Sunday, November 6, 2005

The gap is not closing.

In fact, disparities in achievement between minority students and others in the Cape Girardeau School District have grown even larger over the past five years, despite ongoing efforts by school officials to improve the situation.

On the 2005 Missouri Assessment Program tests, black students in the Cape Girardeau School District scored lower than not only white students but also special education students.

Scores in all subgroups of students haven't improved -- and in some cases have dropped -- since the MAP tests were first given in 1997.

The achievement gap is greatest between white students and black students and between white students and low-income students.

Cape Girardeau school officials say they do have programs and plans in place to help close the gap.

In the past year, the district has trained three staff members to educate others on poverty issues. Jefferson Elementary and Central Middle School began after-school tutoring programs that provided students transportation home.

Last year, the district hired reading coaches for the five elementary schools in an effort to improve literacy.

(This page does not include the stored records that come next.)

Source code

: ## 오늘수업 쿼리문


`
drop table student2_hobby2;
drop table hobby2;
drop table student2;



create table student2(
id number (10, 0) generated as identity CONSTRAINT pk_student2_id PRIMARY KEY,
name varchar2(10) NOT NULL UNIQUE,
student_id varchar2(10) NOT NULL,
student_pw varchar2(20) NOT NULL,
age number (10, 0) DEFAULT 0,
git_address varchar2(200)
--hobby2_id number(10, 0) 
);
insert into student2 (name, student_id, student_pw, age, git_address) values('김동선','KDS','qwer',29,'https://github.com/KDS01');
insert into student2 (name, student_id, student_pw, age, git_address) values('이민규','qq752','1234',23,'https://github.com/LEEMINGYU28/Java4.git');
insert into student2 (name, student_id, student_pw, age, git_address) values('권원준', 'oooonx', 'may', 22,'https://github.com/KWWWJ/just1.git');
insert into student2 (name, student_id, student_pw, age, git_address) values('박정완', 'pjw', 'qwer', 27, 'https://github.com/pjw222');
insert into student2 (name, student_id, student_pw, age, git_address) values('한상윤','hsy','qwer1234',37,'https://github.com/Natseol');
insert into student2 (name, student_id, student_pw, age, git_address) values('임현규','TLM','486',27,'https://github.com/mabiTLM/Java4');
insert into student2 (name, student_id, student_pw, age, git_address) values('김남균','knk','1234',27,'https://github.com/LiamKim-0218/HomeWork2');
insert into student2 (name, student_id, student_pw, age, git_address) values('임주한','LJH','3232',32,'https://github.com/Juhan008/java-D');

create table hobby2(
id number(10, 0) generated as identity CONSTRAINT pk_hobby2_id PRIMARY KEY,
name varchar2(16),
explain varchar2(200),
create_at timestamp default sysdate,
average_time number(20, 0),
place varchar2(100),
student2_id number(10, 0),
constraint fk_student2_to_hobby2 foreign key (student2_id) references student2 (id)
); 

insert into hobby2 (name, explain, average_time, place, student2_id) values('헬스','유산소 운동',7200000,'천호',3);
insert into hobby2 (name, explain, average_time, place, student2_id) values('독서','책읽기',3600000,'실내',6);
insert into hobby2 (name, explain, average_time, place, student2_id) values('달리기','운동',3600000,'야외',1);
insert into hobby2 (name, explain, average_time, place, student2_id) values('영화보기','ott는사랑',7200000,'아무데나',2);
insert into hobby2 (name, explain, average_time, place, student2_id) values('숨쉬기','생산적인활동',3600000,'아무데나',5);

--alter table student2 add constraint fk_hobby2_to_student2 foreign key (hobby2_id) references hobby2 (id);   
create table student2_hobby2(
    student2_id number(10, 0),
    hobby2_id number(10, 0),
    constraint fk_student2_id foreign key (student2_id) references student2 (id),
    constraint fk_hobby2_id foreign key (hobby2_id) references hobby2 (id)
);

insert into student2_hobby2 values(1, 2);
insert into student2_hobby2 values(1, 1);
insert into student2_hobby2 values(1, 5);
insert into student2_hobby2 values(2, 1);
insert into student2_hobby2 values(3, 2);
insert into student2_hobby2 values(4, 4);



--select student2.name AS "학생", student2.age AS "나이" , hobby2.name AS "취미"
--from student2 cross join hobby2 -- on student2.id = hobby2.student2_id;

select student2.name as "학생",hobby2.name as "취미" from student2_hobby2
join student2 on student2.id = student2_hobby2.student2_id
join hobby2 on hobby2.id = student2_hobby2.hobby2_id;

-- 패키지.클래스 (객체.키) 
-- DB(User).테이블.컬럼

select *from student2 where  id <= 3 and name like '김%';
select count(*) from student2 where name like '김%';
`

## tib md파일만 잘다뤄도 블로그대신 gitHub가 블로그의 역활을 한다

On the whole, proficiency in communication arts actually decreased -- by an average of 13.13 percentage points -- among all subgroups of elementary students on the 2005 tests. However, school officials say one year is not long enough to see the impact of the coaches.

There are also more community programs, such as the Cape Girardeau Boys and Girls Club, coordinating with schools to help disadvantaged students. The club offers after-school homework help, a computer lab, leadership skills and career planning to students ages 6 to 18.

'Our vision is to graduate'

NaTika Rowles, executive director of the local Boys & Girls Club, said the performance gap between students is really a community issue, not just a school issue.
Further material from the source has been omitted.